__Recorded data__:

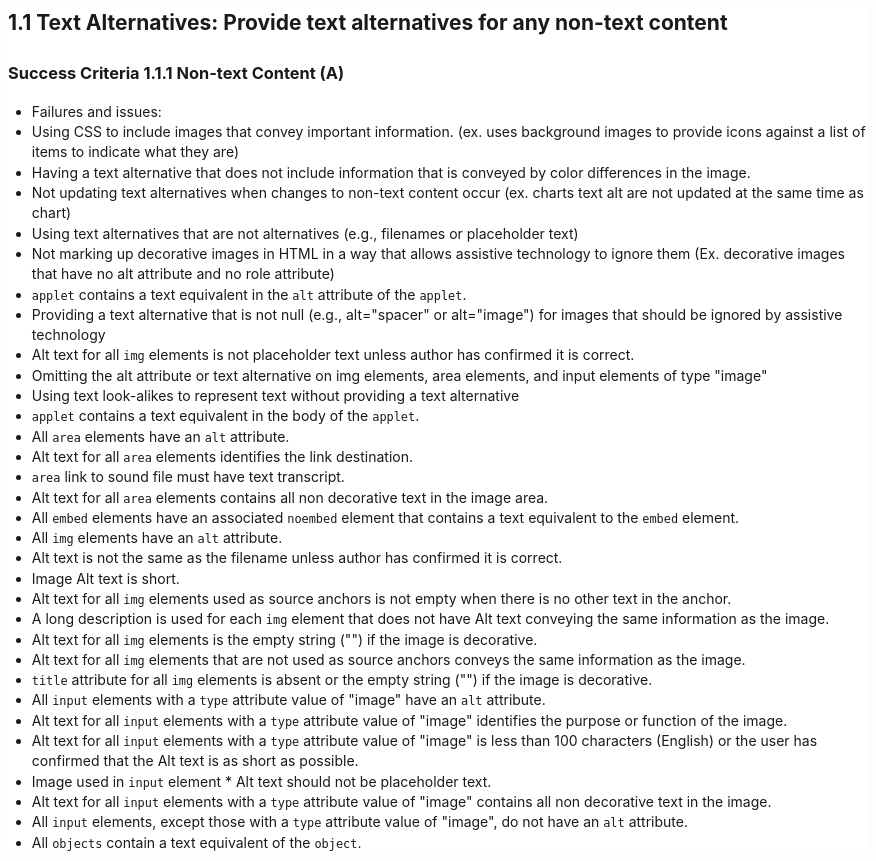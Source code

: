 

## 1.1 Text Alternatives: Provide text alternatives for any non-text content

### Success Criteria 1.1.1 Non-text Content (A)

* Failures and issues:
* Using CSS to include images that convey important information. (ex. uses background images to provide icons against a list of items to indicate what they are)
* Having a text alternative that does not include information that is conveyed by color differences in the image.
* Not updating text alternatives when changes to non-text content occur (ex. charts text alt are not updated at the same time as chart)
* Using text alternatives that are not alternatives (e.g., filenames or placeholder text) 
* Not marking up decorative images in HTML in a way that allows assistive technology to ignore them (Ex. decorative images that have no alt attribute and no role attribute)
* `applet` contains a text equivalent in the `alt` attribute of the `applet`.
* Providing a text alternative that is not null (e.g., alt="spacer" or alt="image") for images that should be ignored by assistive technology
* Alt text for all `img` elements is not placeholder text unless author has confirmed it is correct. 
* Omitting the alt attribute or text alternative on img elements, area elements, and input elements of type "image"
* Using text look-alikes to represent text without providing a text alternative
* `applet` contains a text equivalent in the body of the `applet`.
* All `area` elements have an `alt` attribute.
* Alt text for all `area` elements identifies the link destination.
* `area` link to sound file must have text transcript.
* Alt text for all `area` elements contains all non decorative text in the image area.
* All `embed` elements have an associated `noembed` element that contains a text equivalent to the `embed` element.
* All `img` elements have an `alt` attribute.
* Alt text is not the same as the filename unless author has confirmed it is correct.
* Image Alt text is short.
* Alt text for all `img` elements used as source anchors is not empty when there is no other text in the anchor.
* A long description is used for each `img` element that does not have Alt text conveying the same information as the image.
* Alt text for all `img` elements is the empty string ("") if the image is decorative.
* Alt text for all `img` elements that are not used as source anchors conveys the same information as the image.
*  `title` attribute for all `img` elements is absent or the empty string ("") if the image is decorative.
* All `input` elements with a `type` attribute value of "image" have an `alt` attribute.
* Alt text for all `input` elements with a `type` attribute value of "image" identifies the purpose or function of the image.
* Alt text for all `input` elements with a `type` attribute value of "image" is less than 100 characters (English) or the user has confirmed that the Alt text is as short as possible.
* Image used in `input` element * Alt text should not be placeholder text.
* Alt text for all `input` elements with a `type` attribute value of "image" contains all non decorative text in the image.
* All `input` elements, except those with a `type` attribute value of "image", do not have an `alt` attribute.
* All `objects` contain a text equivalent of the `object`.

__Task requirements__:
The task calls for all lines in the entries that hold "images".

__Answer section__:
* Using CSS to include images that convey important information. (ex. uses background images to provide icons against a list of items to indicate what they are)
* Not marking up decorative images in HTML in a way that allows assistive technology to ignore them (Ex. decorative images that have no alt attribute and no role attribute)
* Providing a text alternative that is not null (e.g., alt="spacer" or alt="image") for images that should be ignored by assistive technology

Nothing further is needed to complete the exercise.